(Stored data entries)
══════════
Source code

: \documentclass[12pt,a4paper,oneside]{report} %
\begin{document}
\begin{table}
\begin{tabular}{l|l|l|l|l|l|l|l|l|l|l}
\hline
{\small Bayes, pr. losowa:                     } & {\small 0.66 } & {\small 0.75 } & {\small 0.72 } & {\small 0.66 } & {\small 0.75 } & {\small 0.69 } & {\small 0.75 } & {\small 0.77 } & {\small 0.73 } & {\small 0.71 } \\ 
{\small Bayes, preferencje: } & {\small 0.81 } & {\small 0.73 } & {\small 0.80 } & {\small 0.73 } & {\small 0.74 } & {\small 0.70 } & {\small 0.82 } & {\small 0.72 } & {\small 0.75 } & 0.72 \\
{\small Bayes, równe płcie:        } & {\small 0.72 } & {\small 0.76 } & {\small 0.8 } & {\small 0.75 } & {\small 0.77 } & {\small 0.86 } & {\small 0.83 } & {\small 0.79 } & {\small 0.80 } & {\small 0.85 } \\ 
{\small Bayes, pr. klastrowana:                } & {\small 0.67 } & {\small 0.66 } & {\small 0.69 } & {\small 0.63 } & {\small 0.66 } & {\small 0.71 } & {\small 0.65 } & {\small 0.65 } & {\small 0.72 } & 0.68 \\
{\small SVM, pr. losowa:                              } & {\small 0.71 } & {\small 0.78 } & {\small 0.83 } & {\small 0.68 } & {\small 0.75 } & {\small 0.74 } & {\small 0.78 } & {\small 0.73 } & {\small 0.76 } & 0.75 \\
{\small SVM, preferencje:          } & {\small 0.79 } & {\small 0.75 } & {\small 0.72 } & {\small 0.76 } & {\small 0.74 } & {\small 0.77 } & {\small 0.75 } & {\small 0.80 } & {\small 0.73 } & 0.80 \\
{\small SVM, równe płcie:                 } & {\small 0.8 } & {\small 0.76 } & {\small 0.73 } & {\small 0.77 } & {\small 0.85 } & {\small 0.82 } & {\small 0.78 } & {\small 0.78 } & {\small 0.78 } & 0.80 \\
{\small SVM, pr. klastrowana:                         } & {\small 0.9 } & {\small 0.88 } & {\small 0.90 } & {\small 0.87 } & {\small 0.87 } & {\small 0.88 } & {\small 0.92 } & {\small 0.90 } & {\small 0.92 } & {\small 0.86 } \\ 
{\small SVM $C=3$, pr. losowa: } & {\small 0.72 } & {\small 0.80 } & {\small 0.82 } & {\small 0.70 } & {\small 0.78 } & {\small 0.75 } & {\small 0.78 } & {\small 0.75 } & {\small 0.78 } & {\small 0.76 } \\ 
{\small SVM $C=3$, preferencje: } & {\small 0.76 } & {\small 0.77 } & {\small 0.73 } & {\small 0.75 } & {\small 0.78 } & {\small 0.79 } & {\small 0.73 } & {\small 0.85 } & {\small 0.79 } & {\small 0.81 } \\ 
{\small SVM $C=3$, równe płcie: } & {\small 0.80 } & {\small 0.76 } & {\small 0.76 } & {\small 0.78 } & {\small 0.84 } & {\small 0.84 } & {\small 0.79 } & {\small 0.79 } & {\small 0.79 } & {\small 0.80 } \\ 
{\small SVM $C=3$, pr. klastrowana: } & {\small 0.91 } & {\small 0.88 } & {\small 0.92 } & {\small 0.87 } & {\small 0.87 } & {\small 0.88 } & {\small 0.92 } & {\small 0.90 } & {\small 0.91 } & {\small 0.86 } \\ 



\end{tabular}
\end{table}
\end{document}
══════════
What you need to do:
Scan the entries above for the word "begin", then copy every line in which it occurs.

Task result:
\begin{document}
\begin{table}
\begin{tabular}{l|l|l|l|l|l|l|l|l|l|l}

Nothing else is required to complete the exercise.